It’s VERY tempting to believe that ALL “smoke” is created equally.
With all the information and misinformation flowing around it can be easy to get lost in a sea of information overload.
As a general honest person if you were to believe harm will come to your body, via burning and inhaling any substance’s smoke, you would “technically” be a reasonable person.
I mean. Come on.
- Inhaling ANY form of smoke is bad for your body in some way or another, right?
- Even if they say cannabis hasn’t killed a single person in all recorded history, doesn’t there have to be some harmful chemical in the cannabis smoke?
- Or at least, wouldn’t the heat from the flame cause some kind of damage?
- What about the dried out plant matter that gets set on fire, that has to cause some form of damage when inhaled?
As we begin to dig in, we’ll be attempting to “attack” cannabis by getting to the bottom of the truth about cannabis smoke.
The main question we will be tackling in this article is:
How is cannabis smoke different from ALL other types of substances you set on fire and inhale?
More specifically, is cannabis smoke different from the following smoke:
- Burning campfire
- Car exhaust
- Propane stove or grill
- Nuclear Energy plant waste
Naturally you wouldn’t be grinding a pinch of; coal, gasoline or nuclear waste, and put in a pipe for a nice relaxing smoke.
However, with the way we humans produce energy and are exploring the universe, some of our methods are leaving traces of exhaust and fumes in the atmosphere for everyone to be exposed to.
We’re here today to both “redeem cannabis” and also add the “burning of cannabis herb” to the list of things that will actually “reverse” the damage already created by all other forms of smoke.
Part 1: Tobacco Vs Cannabis
How is cannabis smoke specifically different from tobacco smoke?
Inhaling tobacco smoke kills close to half a million people a year & inhaling cannabis smoke kills zero people in all known history.
What is so VASTLY different between these two types of smoke that one causes death and the other causing life?
What specifically makes tobacco smoke cause so much death while cannabis smoke causes no death?
Originally, we used to think the tar that tobacco would deposit into your lungs via smoking, was what triggered lung cancer and death.
Now we know this is not true.
No matter if you’re pouring high tar cigarettes into your lungs or low tar cigarettes, it’s all the same.

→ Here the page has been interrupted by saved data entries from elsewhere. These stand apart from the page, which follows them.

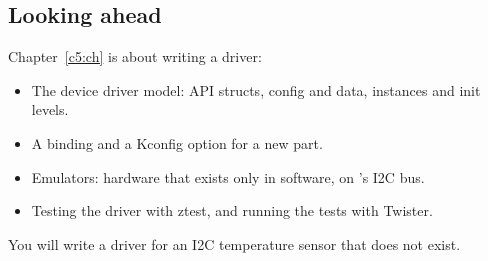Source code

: \subsection*{Looking ahead}
Chapter~\ref{c5:ch} is about writing a driver:

\begin{itemize}
  \item The device driver model: API structs, config and data, instances and init levels.
  \item A binding and a Kconfig option for a new part.
  \item Emulators: hardware that exists only in software, on ’s I2C bus.
  \item Testing the driver with ztest, and running the tests with Twister.
\end{itemize}

You will write a driver for an I2C temperature sensor that does not exist.
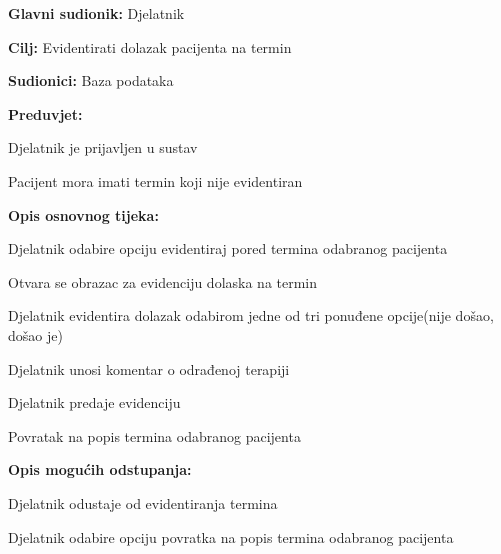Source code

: 				\begin{packed_item}
					
					\item \textbf{Glavni sudionik: }Djelatnik
					\item  \textbf{Cilj: }Evidentirati dolazak pacijenta na termin 
					\item  \textbf{Sudionici: }Baza podataka
					\item  \textbf{Preduvjet: }
					\item[] \begin{packed_enum}
						
						\item[-] Djelatnik je prijavljen u sustav
						\item[-] Pacijent mora imati termin koji nije evidentiran
					\end{packed_enum}
					\item  \textbf{Opis osnovnog tijeka: }
					
					\item[] \begin{packed_enum}
						\item Djelatnik odabire opciju evidentiraj pored termina odabranog pacijenta
						\item Otvara se obrazac za evidenciju dolaska na termin
						\item Djelatnik evidentira dolazak odabirom jedne od tri ponuđene opcije(nije došao, došao je)
						\item Djelatnik unosi komentar o odrađenoj terapiji
						\item Djelatnik predaje evidenciju
						\item Povratak na popis termina odabranog pacijenta
					\end{packed_enum}
					
					\item  \textbf{Opis mogućih odstupanja:}
					
					\item[] \begin{packed_item}
						
						\item[3.a] Djelatnik odustaje od evidentiranja termina
						\item[] \begin{packed_enum}
							\item Djelatnik odabire opciju povratka na popis termina odabranog pacijenta
							
						\end{packed_enum}
					\end{packed_item}
				\end{packed_item}
				

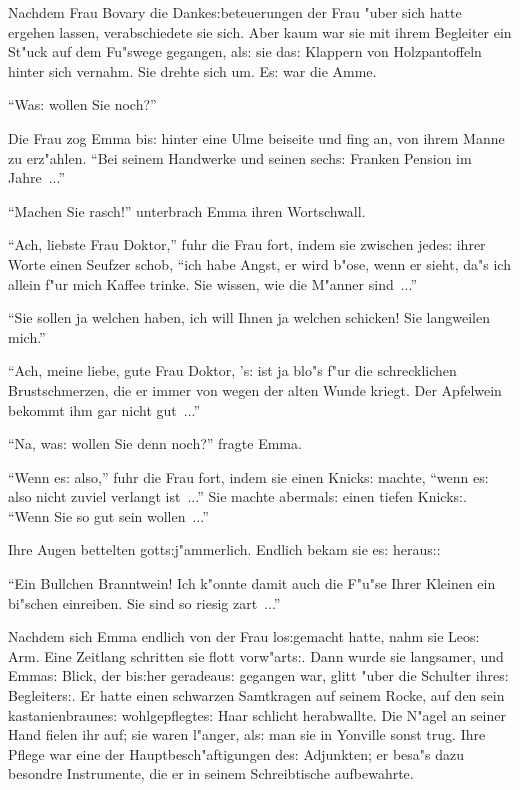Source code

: \documentclass[oneside,12pt]{book}
\newcommand{\s}{s:}%
\begin{document}
Nachdem Frau Bovary die Danke{\s}beteuerungen der Frau "uber sich
hatte ergehen lassen, verabschiedete sie sich. Aber kaum war sie
mit ihrem Begleiter ein St"uck auf dem Fu"swege gegangen, al{\s}
sie da{\s} Klappern von Holzpantoffeln hinter sich vernahm. Sie
drehte sich um. E{\s} war die Amme.

"`Wa{\s} wollen Sie noch?"'

Die Frau zog Emma bi{\s} hinter eine Ulme beiseite und fing an,
von ihrem Manne zu erz"ahlen. "`Bei seinem Handwerke und seinen
sech{\s} Franken Pension im Jahre~..."'

"`Machen Sie rasch!"' unterbrach Emma ihren Wortschwall.

"`Ach, liebste Frau Doktor,"' fuhr die Frau fort, indem sie
zwischen jede{\s} ihrer Worte einen Seufzer schob, "`ich habe
Angst, er wird b"ose, wenn er sieht, da"s ich allein f"ur mich
Kaffee trinke. Sie wissen, wie die M"anner sind~..."'

"`Sie sollen ja welchen haben, ich will Ihnen ja welchen schicken!
Sie langweilen mich."'

"`Ach, meine liebe, gute Frau Doktor, '{\s} ist ja blo"s f"ur die
schrecklichen Brustschmerzen, die er immer von wegen der alten
Wunde kriegt. Der Apfelwein bekommt ihm gar nicht gut~..."'

"`Na, wa{\s} wollen Sie denn noch?"' fragte Emma.

"`Wenn e{\s} also,"' fuhr die Frau fort, indem sie einen Knick{\s}
machte, "`wenn e{\s} also nicht zuviel verlangt ist~..."' Sie
machte abermal{\s} einen tiefen Knick{\s}. "`Wenn Sie so gut sein
wollen~..."'

Ihre Augen bettelten gott{\s}j"ammerlich. Endlich bekam sie e{\s}
herau{\s}:

"`Ein Bullchen Branntwein! Ich k"onnte damit auch die F"u"se Ihrer
Kleinen ein bi"schen einreiben. Sie sind so riesig zart~..."'

Nachdem sich Emma endlich von der Frau lo{\s}gemacht hatte, nahm
sie Leo{\s} Arm. Eine Zeitlang schritten sie flott vorw"art{\s}.
Dann wurde sie langsamer, und Emma{\s} Blick, der bi{\s}her
geradeau{\s} gegangen war, glitt "uber die Schulter ihre{\s}
Begleiter{\s}. Er hatte einen schwarzen Samtkragen auf seinem
Rocke, auf den sein kastanienbraune{\s} wohlgepflegte{\s} Haar
schlicht herabwallte. Die N"agel an seiner Hand fielen ihr auf;
sie waren l"anger, al{\s} man sie in Yonville sonst trug. Ihre
Pflege war eine der Hauptbesch"aftigungen de{\s} Adjunkten; er
besa"s dazu besondre Instrumente, die er in seinem Schreibtische
aufbewahrte.
\end{document}
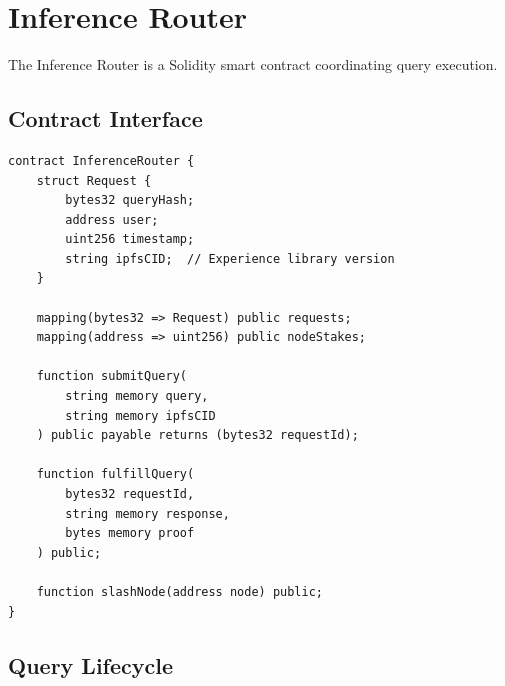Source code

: \section{Inference Router}


The Inference Router is a Solidity smart contract coordinating query execution.

\subsection{Contract Interface}

\begin{verbatim}
contract InferenceRouter {
    struct Request {
        bytes32 queryHash;
        address user;
        uint256 timestamp;
        string ipfsCID;  // Experience library version
    }

    mapping(bytes32 => Request) public requests;
    mapping(address => uint256) public nodeStakes;

    function submitQuery(
        string memory query,
        string memory ipfsCID
    ) public payable returns (bytes32 requestId);

    function fulfillQuery(
        bytes32 requestId,
        string memory response,
        bytes memory proof
    ) public;

    function slashNode(address node) public;
}
\end{verbatim}

\subsection{Query Lifecycle}

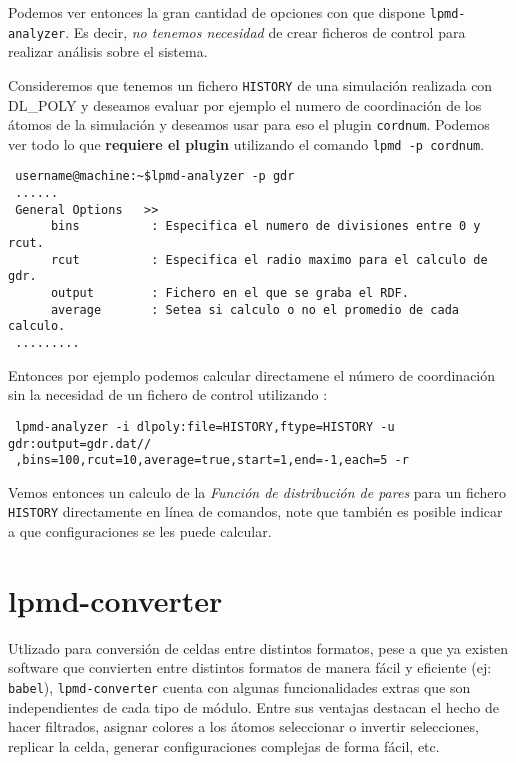 Podemos ver entonces la gran cantidad de opciones con que dispone \verb|lpmd-analyzer|. Es decir, \textit{no tenemos necesidad} de crear ficheros de control para realizar an\'alisis sobre el sistema.

Consideremos que tenemos un fichero \verb|HISTORY| de una simulaci\'on realizada con DL\_POLY y deseamos evaluar por ejemplo el numero de coordinaci\'on de los \'atomos de la simulaci\'on y deseamos usar para eso el plugin \verb|cordnum|. Podemos ver todo lo que \textbf{requiere el plugin} utilizando el comando \verb|lpmd -p cordnum|.

\begin{verbatim}
 username@machine:~$lpmd-analyzer -p gdr
 ......
 General Options   >>                                                          
      bins          : Especifica el numero de divisiones entre 0 y rcut.       
      rcut          : Especifica el radio maximo para el calculo de gdr.       
      output        : Fichero en el que se graba el RDF.                       
      average       : Setea si calculo o no el promedio de cada calculo.       
 .........
\end{verbatim}

Entonces por ejemplo podemos calcular directamene el n\'umero de coordinaci\'on sin la necesidad de un fichero de control utilizando :

\begin{verbatim}
 lpmd-analyzer -i dlpoly:file=HISTORY,ftype=HISTORY -u gdr:output=gdr.dat//
 ,bins=100,rcut=10,average=true,start=1,end=-1,each=5 -r
\end{verbatim}

Vemos entonces un calculo de la \textit{Funci\'on de distribuci\'on de pares} para un fichero \verb|HISTORY| directamente en l\'inea de comandos, note que tambi\'en es posible indicar a que configuraciones se les puede calcular.


\section{lpmd-converter}

Utlizado para conversi\'on de celdas entre distintos formatos, pese a que ya existen software que convierten entre distintos formatos de manera f\'acil y eficiente (ej: \verb|babel|), \verb|lpmd-converter| cuenta con algunas funcionalidades extras que son independientes de cada tipo de m\'odulo. Entre sus ventajas destacan el hecho de hacer filtrados, asignar colores a los \'atomos seleccionar o invertir selecciones, replicar la celda, generar configuraciones complejas de forma f\'acil, etc.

Whether you have a little bit of tar in your lungs or a LOT of tobacco tar, you’re still going to be receiving the exact same dose of radiation from the tobacco smoke.
The truth is tobacco smoke has radiation in it (“polonium-210” among several other radioactive elements). 
Tobacco smoke is radioactive and once it gets inside your lungs it will BLAST your body from the inside, with cancer causing radiation.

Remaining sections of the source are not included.